CI with MSBuild - How does everyone manage assemblyinfo.cs

After a lot of reading I'm a tad confused as to what the best practices are around managing the version held in assemblyinfo.cs. There seem to be varying approaches, and some seem quite out of date. All I want is to be able to set something like this:

1.0.$BUILD_VERSION.0

after which the build translates to something like:

1.0.142.0.

How is everyone else doing it? I'm using Jenkins for CI, specifically the Jenkinsfile approach which is stored in my Git repository.

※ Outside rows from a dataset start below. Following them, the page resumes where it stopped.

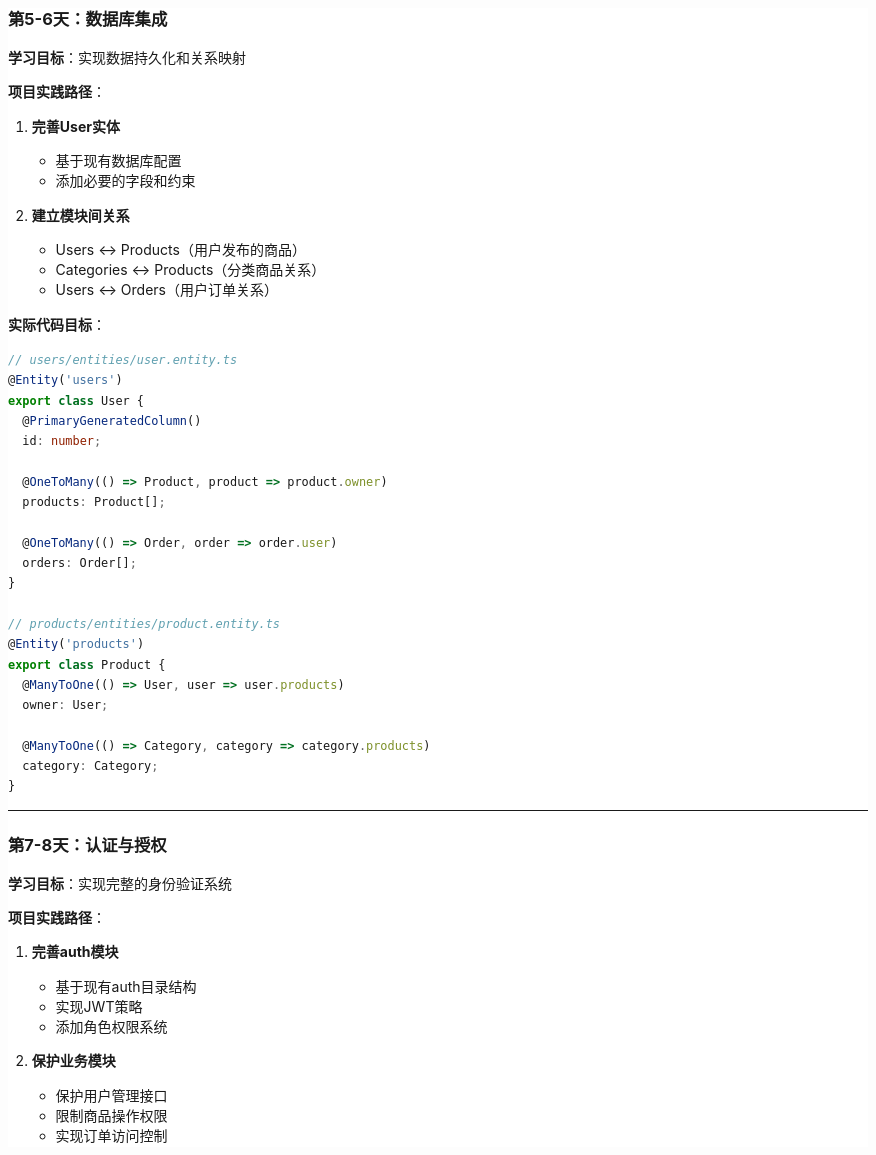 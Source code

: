 
### 第5-6天：数据库集成
**学习目标**：实现数据持久化和关系映射

**项目实践路径**：
1. **完善User实体**
   - 基于现有数据库配置
   - 添加必要的字段和约束
   
2. **建立模块间关系**
   - Users ↔ Products（用户发布的商品）
   - Categories ↔ Products（分类商品关系）
   - Users ↔ Orders（用户订单关系）

**实际代码目标**：
```typescript
// users/entities/user.entity.ts
@Entity('users')
export class User {
  @PrimaryGeneratedColumn()
  id: number;
  
  @OneToMany(() => Product, product => product.owner)
  products: Product[];
  
  @OneToMany(() => Order, order => order.user)
  orders: Order[];
}

// products/entities/product.entity.ts
@Entity('products')
export class Product {
  @ManyToOne(() => User, user => user.products)
  owner: User;
  
  @ManyToOne(() => Category, category => category.products)
  category: Category;
}
```

---

### 第7-8天：认证与授权
**学习目标**：实现完整的身份验证系统

**项目实践路径**：
1. **完善auth模块**
   - 基于现有auth目录结构
   - 实现JWT策略
   - 添加角色权限系统

2. **保护业务模块**
   - 保护用户管理接口
   - 限制商品操作权限
   - 实现订单访问控制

I got close to something using a .BAT file but then hit a brick wall as I couldn't pull in environment variables from a windows bat file for use in Jenkins.

Upvotes: 1

Views: 1728

Answers (2)

stijn
stijn

Reputation: 35921

Personally I would steer away from Jenkins-specific tools but rely on something more generic like environment variables, that will keep on working if you'd ever switch CI's plus is easy to test locally on the command line without any CI at all.

Surely Jenkins, like other CI, sets an environment variable containing a build number. So all you have to do is get that into your AssemblyInfo.cs. If you search around for 'update AssemblyInfo.c programmatically' you'll find a myriad of answers.

We use an msbuild-only solution by just instructing the CI to run a particular msbuild file before the actual build and using the FileUpdate task because that is fairly simple. But e.g. a PowerShell script could do it just as well. It looks similar to:

<ItemGroup>
  <AsmInfoFiles Include="$(ProjectRoot)\**\AssemblyInfo.cs"/>
<ItemGroup>

<PropertyGroup>
  <NewVersion>$(VersionMaj).$(VersionMin).$(VersionBuild).0</NewVersion>
<PropertyGroup>

<Target Name="UpdateVersion">
  <FileUpdate Files="@(AsminfoFiles)" Encoding="utf-8"
     Regex="\[assembly:\s*AssemblyVersion\(.*\)\]"
     ReplacementText="[assembly: AssemblyVersion(&quot;$(NewVersion)&quot;)]"/>
</Target>

The version numbers are published by the CI as environment variables.

Upvotes: 1

Stefan
Stefan

Reputation: 17678

If it suits you, you can use the automatic build numbering in the assemblyinfo.cs

Note: you must remove the AssemblyFileVersion attribute:

// You can specify all the values or you can default the Build and Revision Numbers 
// by using the '*' as shown below:
[assembly: AssemblyVersion("1.3.*.*")]
//[assembly: AssemblyFileVersion("1.0.0.0")] not used

It automatically creates build numbers for you, related to the time of build.